**Required action:**
Would it be possible to write out each entry below exactly, without the pictures?

*** Opening of Exercise material ***

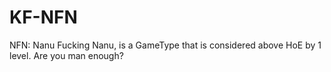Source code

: # KF-NFN
NFN: Nanu Fucking Nanu, is a GameType that is considered above HoE by 1 level. Are you man enough?
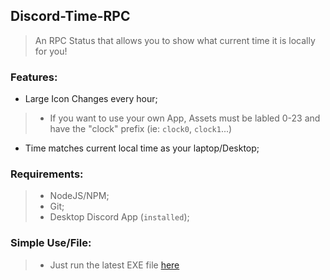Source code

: ## Discord-Time-RPC
> An RPC Status that allows you to show what current time it is locally for you!

### Features:
- Large Icon Changes every hour;
> * If you want to use your own App, Assets must be labled 0-23 and have the "clock" prefix (ie: `clock0`, `clock1`...)
- Time matches current local time as your laptop/Desktop;

### Requirements:
> - NodeJS/NPM;
> - Git;
> - Desktop Discord App (`installed`);

### Simple Use/File:
> - Just run the latest EXE file [here](https://github.com/Akrasio/TimeRPC/releases)
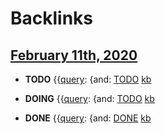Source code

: 
# Backlinks
## [February 11th, 2020](<February 11th, 2020.md>)
- **TODO** {{[query](<query.md>): {and: [TODO](<TODO.md>) [kb](<kb.md>)

- **DOING** {{[query](<query.md>): {and: [TODO](<TODO.md>) [kb](<kb.md>)

- **DONE** {{[query](<query.md>): {and: [DONE](<DONE.md>) [kb](<kb.md>)

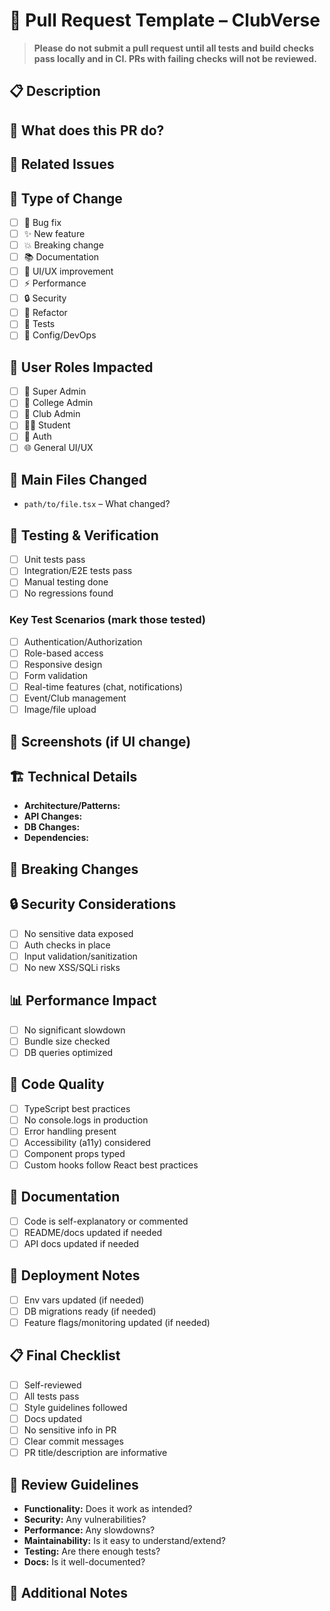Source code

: # 🚀 Pull Request Template – ClubVerse

> **Please do not submit a pull request until all tests and build checks pass locally and in CI. PRs with failing checks will not be reviewed.**

## 📋 Description

<!-- Briefly describe what this PR does and why. Focus on the user or developer impact. -->

## 🎯 What does this PR do?
<!-- Main purpose and summary of the change. -->

## 🔗 Related Issues
<!-- Link related issues (e.g., Fixes #123, Closes #456) -->

## 🧪 Type of Change
<!-- Mark all that apply with an 'x' -->
- [ ] 🐛 Bug fix
- [ ] ✨ New feature
- [ ] 💥 Breaking change
- [ ] 📚 Documentation
- [ ] 🎨 UI/UX improvement
- [ ] ⚡ Performance
- [ ] 🔒 Security
- [ ] 🧹 Refactor
- [ ] 🧪 Tests
- [ ] 🔧 Config/DevOps

## 👥 User Roles Impacted
<!-- Mark all that apply -->
- [ ] 👑 Super Admin
- [ ] 🏫 College Admin
- [ ] 🎯 Club Admin
- [ ] 👨‍🎓 Student
- [ ] 🔐 Auth
- [ ] 🌐 General UI/UX

## 📁 Main Files Changed
<!-- List key files and a one-line summary for each -->
- `path/to/file.tsx` – What changed?

## 🧪 Testing & Verification
- [ ] Unit tests pass
- [ ] Integration/E2E tests pass
- [ ] Manual testing done
- [ ] No regressions found

### Key Test Scenarios (mark those tested)
- [ ] Authentication/Authorization
- [ ] Role-based access
- [ ] Responsive design
- [ ] Form validation
- [ ] Real-time features (chat, notifications)
- [ ] Event/Club management
- [ ] Image/file upload

## 📸 Screenshots (if UI change)
<!-- Before/after screenshots or videos -->

## 🏗️ Technical Details
- **Architecture/Patterns:** <!-- Note any new patterns or refactors -->
- **API Changes:** <!-- List new/changed endpoints -->
- **DB Changes:** <!-- List schema/collection changes -->
- **Dependencies:** <!-- List new/removed/updated packages -->

## 🚨 Breaking Changes
<!-- List any breaking changes and migration steps -->

## 🔒 Security Considerations
- [ ] No sensitive data exposed
- [ ] Auth checks in place
- [ ] Input validation/sanitization
- [ ] No new XSS/SQLi risks

## 📊 Performance Impact
- [ ] No significant slowdown
- [ ] Bundle size checked
- [ ] DB queries optimized

## 🧹 Code Quality
- [ ] TypeScript best practices
- [ ] No console.logs in production
- [ ] Error handling present
- [ ] Accessibility (a11y) considered
- [ ] Component props typed
- [ ] Custom hooks follow React best practices

## 📝 Documentation
- [ ] Code is self-explanatory or commented
- [ ] README/docs updated if needed
- [ ] API docs updated if needed

## 🚀 Deployment Notes
- [ ] Env vars updated (if needed)
- [ ] DB migrations ready (if needed)
- [ ] Feature flags/monitoring updated (if needed)

## 📋 Final Checklist
- [ ] Self-reviewed
- [ ] All tests pass
- [ ] Style guidelines followed
- [ ] Docs updated
- [ ] No sensitive info in PR
- [ ] Clear commit messages
- [ ] PR title/description are informative

## 🎯 Review Guidelines
- **Functionality:** Does it work as intended?
- **Security:** Any vulnerabilities?
- **Performance:** Any slowdowns?
- **Maintainability:** Is it easy to understand/extend?
- **Testing:** Are there enough tests?
- **Docs:** Is it well-documented?

## 💬 Additional Notes
<!-- Anything else for reviewers? -->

*** Close of Exercise material ***

**Task output:**
Source code

: # KF-NFN
NFN: Nanu Fucking Nanu, is a GameType that is considered above HoE by 1 level. Are you man enough?
Source code

: ## Discord-Time-RPC
> An RPC Status that allows you to show what current time it is locally for you!

### Features:
- Large Icon Changes every hour;
> * If you want to use your own App, Assets must be labled 0-23 and have the "clock" prefix (ie: `clock0`, `clock1`...)
- Time matches current local time as your laptop/Desktop;

### Requirements:
> - NodeJS/NPM;
> - Git;
> - Desktop Discord App (`installed`);

### Simple Use/File:
> - Just run the latest EXE file [here](https://github.com/Akrasio/TimeRPC/releases)
Source code

: 
# Backlinks
## [February 11th, 2020](<February 11th, 2020.md>)
- **TODO** {{[query](<query.md>): {and: [TODO](<TODO.md>) [kb](<kb.md>)

- **DOING** {{[query](<query.md>): {and: [TODO](<TODO.md>) [kb](<kb.md>)

- **DONE** {{[query](<query.md>): {and: [DONE](<DONE.md>) [kb](<kb.md>)

Source code

: # 🚀 Pull Request Template – ClubVerse

> **Please do not submit a pull request until all tests and build checks pass locally and in CI. PRs with failing checks will not be reviewed.**

## 📋 Description

<!-- Briefly describe what this PR does and why. Focus on the user or developer impact. -->

## 🎯 What does this PR do?
<!-- Main purpose and summary of the change. -->

## 🔗 Related Issues
<!-- Link related issues (e.g., Fixes #123, Closes #456) -->

## 🧪 Type of Change
<!-- Mark all that apply with an 'x' -->
- [ ] 🐛 Bug fix
- [ ] ✨ New feature
- [ ] 💥 Breaking change
- [ ] 📚 Documentation
- [ ] 🎨 UI/UX improvement
- [ ] ⚡ Performance
- [ ] 🔒 Security
- [ ] 🧹 Refactor
- [ ] 🧪 Tests
- [ ] 🔧 Config/DevOps

## 👥 User Roles Impacted
<!-- Mark all that apply -->
- [ ] 👑 Super Admin
- [ ] 🏫 College Admin
- [ ] 🎯 Club Admin
- [ ] 👨‍🎓 Student
- [ ] 🔐 Auth
- [ ] 🌐 General UI/UX

## 📁 Main Files Changed
<!-- List key files and a one-line summary for each -->
- `path/to/file.tsx` – What changed?

## 🧪 Testing & Verification
- [ ] Unit tests pass
- [ ] Integration/E2E tests pass
- [ ] Manual testing done
- [ ] No regressions found

### Key Test Scenarios (mark those tested)
- [ ] Authentication/Authorization
- [ ] Role-based access
- [ ] Responsive design
- [ ] Form validation
- [ ] Real-time features (chat, notifications)
- [ ] Event/Club management
- [ ] Image/file upload

## 📸 Screenshots (if UI change)
<!-- Before/after screenshots or videos -->

## 🏗️ Technical Details
- **Architecture/Patterns:** <!-- Note any new patterns or refactors -->
- **API Changes:** <!-- List new/changed endpoints -->
- **DB Changes:** <!-- List schema/collection changes -->
- **Dependencies:** <!-- List new/removed/updated packages -->

## 🚨 Breaking Changes
<!-- List any breaking changes and migration steps -->

## 🔒 Security Considerations
- [ ] No sensitive data exposed
- [ ] Auth checks in place
- [ ] Input validation/sanitization
- [ ] No new XSS/SQLi risks

## 📊 Performance Impact
- [ ] No significant slowdown
- [ ] Bundle size checked
- [ ] DB queries optimized

## 🧹 Code Quality
- [ ] TypeScript best practices
- [ ] No console.logs in production
- [ ] Error handling present
- [ ] Accessibility (a11y) considered
- [ ] Component props typed
- [ ] Custom hooks follow React best practices

## 📝 Documentation
- [ ] Code is self-explanatory or commented
- [ ] README/docs updated if needed
- [ ] API docs updated if needed

## 🚀 Deployment Notes
- [ ] Env vars updated (if needed)
- [ ] DB migrations ready (if needed)
- [ ] Feature flags/monitoring updated (if needed)

## 📋 Final Checklist
- [ ] Self-reviewed
- [ ] All tests pass
- [ ] Style guidelines followed
- [ ] Docs updated
- [ ] No sensitive info in PR
- [ ] Clear commit messages
- [ ] PR title/description are informative

## 🎯 Review Guidelines
- **Functionality:** Does it work as intended?
- **Security:** Any vulnerabilities?
- **Performance:** Any slowdowns?
- **Maintainability:** Is it easy to understand/extend?
- **Testing:** Are there enough tests?
- **Docs:** Is it well-documented?

## 💬 Additional Notes
<!-- Anything else for reviewers? -->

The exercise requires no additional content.